- _Brief_
Leave the pictures out. Transcribe exactly every line from the start of the records through the one containing "the interaction experience.".

** Records shown follows **

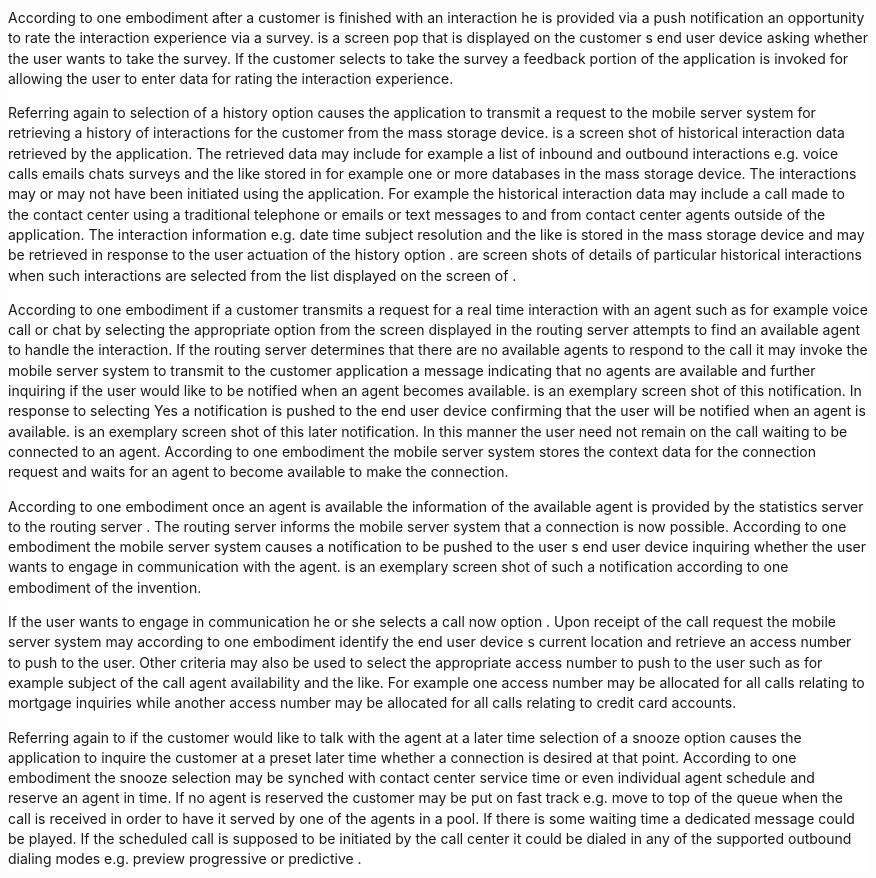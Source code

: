 According to one embodiment after a customer is finished with an interaction he is provided via a push notification an opportunity to rate the interaction experience via a survey. is a screen pop that is displayed on the customer s end user device asking whether the user wants to take the survey. If the customer selects to take the survey a feedback portion of the application is invoked for allowing the user to enter data for rating the interaction experience.

Referring again to selection of a history option causes the application to transmit a request to the mobile server system for retrieving a history of interactions for the customer from the mass storage device. is a screen shot of historical interaction data retrieved by the application. The retrieved data may include for example a list of inbound and outbound interactions e.g. voice calls emails chats surveys and the like stored in for example one or more databases in the mass storage device. The interactions may or may not have been initiated using the application. For example the historical interaction data may include a call made to the contact center using a traditional telephone or emails or text messages to and from contact center agents outside of the application. The interaction information e.g. date time subject resolution and the like is stored in the mass storage device and may be retrieved in response to the user actuation of the history option . are screen shots of details of particular historical interactions when such interactions are selected from the list displayed on the screen of .

According to one embodiment if a customer transmits a request for a real time interaction with an agent such as for example voice call or chat by selecting the appropriate option from the screen displayed in the routing server attempts to find an available agent to handle the interaction. If the routing server determines that there are no available agents to respond to the call it may invoke the mobile server system to transmit to the customer application a message indicating that no agents are available and further inquiring if the user would like to be notified when an agent becomes available. is an exemplary screen shot of this notification. In response to selecting Yes a notification is pushed to the end user device confirming that the user will be notified when an agent is available. is an exemplary screen shot of this later notification. In this manner the user need not remain on the call waiting to be connected to an agent. According to one embodiment the mobile server system stores the context data for the connection request and waits for an agent to become available to make the connection.

According to one embodiment once an agent is available the information of the available agent is provided by the statistics server to the routing server . The routing server informs the mobile server system that a connection is now possible. According to one embodiment the mobile server system causes a notification to be pushed to the user s end user device inquiring whether the user wants to engage in communication with the agent. is an exemplary screen shot of such a notification according to one embodiment of the invention.

If the user wants to engage in communication he or she selects a call now option . Upon receipt of the call request the mobile server system may according to one embodiment identify the end user device s current location and retrieve an access number to push to the user. Other criteria may also be used to select the appropriate access number to push to the user such as for example subject of the call agent availability and the like. For example one access number may be allocated for all calls relating to mortgage inquiries while another access number may be allocated for all calls relating to credit card accounts.

Referring again to if the customer would like to talk with the agent at a later time selection of a snooze option causes the application to inquire the customer at a preset later time whether a connection is desired at that point. According to one embodiment the snooze selection may be synched with contact center service time or even individual agent schedule and reserve an agent in time. If no agent is reserved the customer may be put on fast track e.g. move to top of the queue when the call is received in order to have it served by one of the agents in a pool. If there is some waiting time a dedicated message could be played. If the scheduled call is supposed to be initiated by the call center it could be dialed in any of the supported outbound dialing modes e.g. preview progressive or predictive .
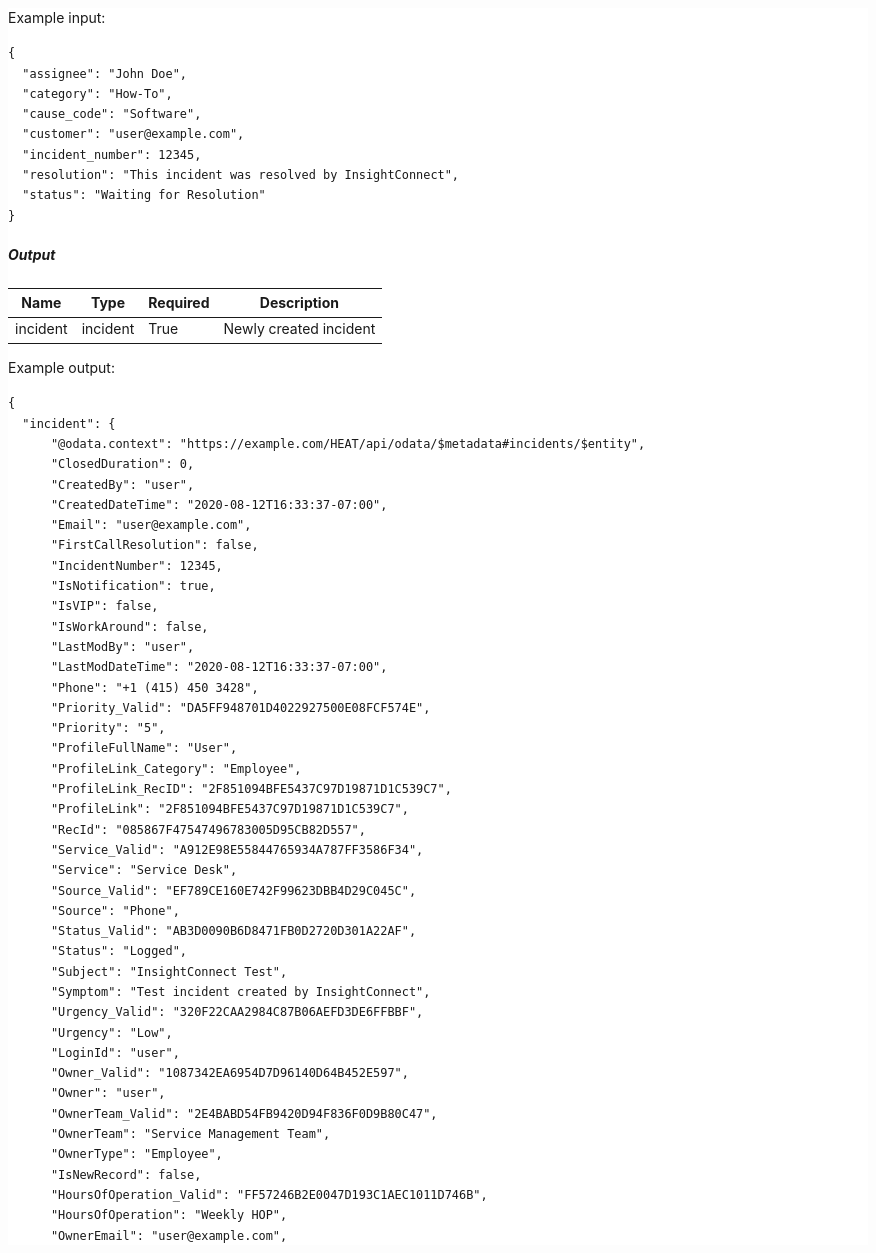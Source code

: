 Example input:

```
{
  "assignee": "John Doe",
  "category": "How-To",
  "cause_code": "Software",
  "customer": "user@example.com",
  "incident_number": 12345,
  "resolution": "This incident was resolved by InsightConnect",
  "status": "Waiting for Resolution"
}
```

##### Output

|Name|Type|Required|Description|
|----|----|--------|-----------|
|incident|incident|True|Newly created incident|

Example output:

```
{
  "incident": {
      "@odata.context": "https://example.com/HEAT/api/odata/$metadata#incidents/$entity",
      "ClosedDuration": 0,
      "CreatedBy": "user",
      "CreatedDateTime": "2020-08-12T16:33:37-07:00",
      "Email": "user@example.com",
      "FirstCallResolution": false,
      "IncidentNumber": 12345,
      "IsNotification": true,
      "IsVIP": false,
      "IsWorkAround": false,
      "LastModBy": "user",
      "LastModDateTime": "2020-08-12T16:33:37-07:00",
      "Phone": "+1 (415) 450 3428",
      "Priority_Valid": "DA5FF948701D4022927500E08FCF574E",
      "Priority": "5",
      "ProfileFullName": "User",
      "ProfileLink_Category": "Employee",
      "ProfileLink_RecID": "2F851094BFE5437C97D19871D1C539C7",
      "ProfileLink": "2F851094BFE5437C97D19871D1C539C7",
      "RecId": "085867F47547496783005D95CB82D557",
      "Service_Valid": "A912E98E55844765934A787FF3586F34",
      "Service": "Service Desk",
      "Source_Valid": "EF789CE160E742F99623DBB4D29C045C",
      "Source": "Phone",
      "Status_Valid": "AB3D0090B6D8471FB0D2720D301A22AF",
      "Status": "Logged",
      "Subject": "InsightConnect Test",
      "Symptom": "Test incident created by InsightConnect",
      "Urgency_Valid": "320F22CAA2984C87B06AEFD3DE6FFBBF",
      "Urgency": "Low",
      "LoginId": "user",
      "Owner_Valid": "1087342EA6954D7D96140D64B452E597",
      "Owner": "user",
      "OwnerTeam_Valid": "2E4BABD54FB9420D94F836F0D9B80C47",
      "OwnerTeam": "Service Management Team",
      "OwnerType": "Employee",
      "IsNewRecord": false,
      "HoursOfOperation_Valid": "FF57246B2E0047D193C1AEC1011D746B",
      "HoursOfOperation": "Weekly HOP",
      "OwnerEmail": "user@example.com",
```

** End of Records shown **

- _Your response_
Source code

: According to one embodiment after a customer is finished with an interaction he is provided via a push notification an opportunity to rate the interaction experience via a survey. is a screen pop that is displayed on the customer s end user device asking whether the user wants to take the survey. If the customer selects to take the survey a feedback portion of the application is invoked for allowing the user to enter data for rating the interaction experience.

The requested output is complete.